Only by reference to the lower confidence limit can the
auditor avoid such an outcome. The Audit Guide is not clear
regarding the foregoing, providing only a one-sentence approach
to audit adjustments (AAG-SAM 7.36).
Does
Statistical Sampling Undermine Auditor Judgment?
Many
auditors continue to resist applying statistical sampling.
In addition to objections to the cost of training, the cost
of sample selection, and the cost of sample evaluation,
some auditors have expressed concern that statistical sampling
impedes auditor judgment. This assertion is no truer than
the assertion that laboratory biopsy is an impediment to
a physician’s exercise of judgment. Auditor judgment
is essential in several key respects: in deciding tolerable
misstatement, in choosing the method for selecting the sample,
in analyzing and assessing the population’s characteristics
(such as the expected misstatement and variability of misstatement
amounts), in deciding the appropriate risk level, and in
deciding the method of estimation.

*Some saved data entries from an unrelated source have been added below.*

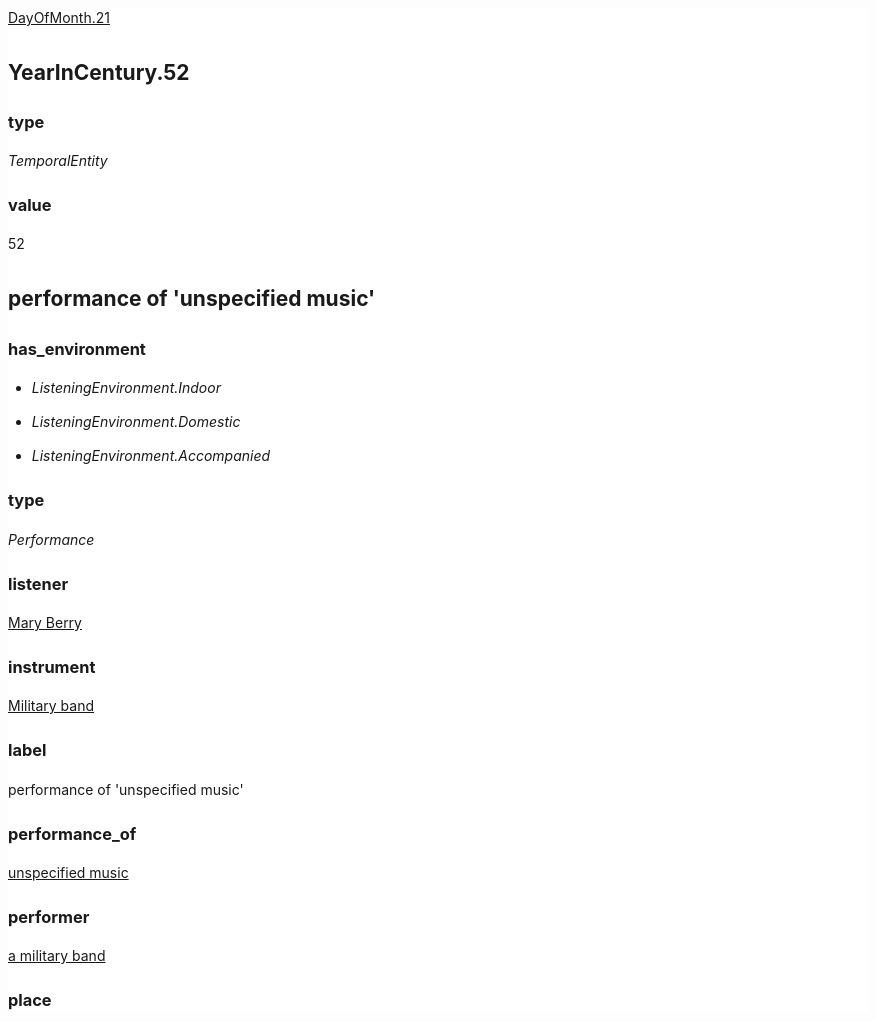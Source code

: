 [DayOfMonth.21](#DayOfMonth.21)

## YearInCentury.52

### type


*TemporalEntity*

### value


52

## performance of 'unspecified music'

### has_environment

 - *ListeningEnvironment.Indoor*

 - *ListeningEnvironment.Domestic*

 - *ListeningEnvironment.Accompanied*

### type


*Performance*

### listener


[Mary Berry](#Mary-Berry)

### instrument


[Military band](#Military-band)

### label


performance of 'unspecified music'

### performance_of


[unspecified music](#unspecified-music)

### performer


[a military band](#a-military-band)

### place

If the auditor suspects
that some population categories are more likely to contain
misstatement, a sampling plan to accommodate such judgments
can be devised.
Judgment
is not applied in the random selection process, which is
left to the operation of the laws of chance, and in the
construction of the confidence interval after the sample
results are available.
The
ASB and the Public Company Accounting Oversight Board should
provide explicit recognition of the superiority of statistical
sampling in situations where the auditor has no specific
knowledge as to the location and amounts of individual misstatements
in an accounting population. The recently published Audit
Guide, which “includes increased coverage of nonstatistical
audit sampling,” is a step in the wrong direction.
It is time for the profession to acknowledge that audit
sampling is a decision tool that calls for the application
of objective, defensible techniques, not guesswork.
Neal
B. Hitzig, PhD, CPA, is professor of accounting and
information systems at Queens College (CUNY). He is a member
of the Auditing Standards and Procedures Committee of the
NYSSCPA and a retired partner of Ernst & Young.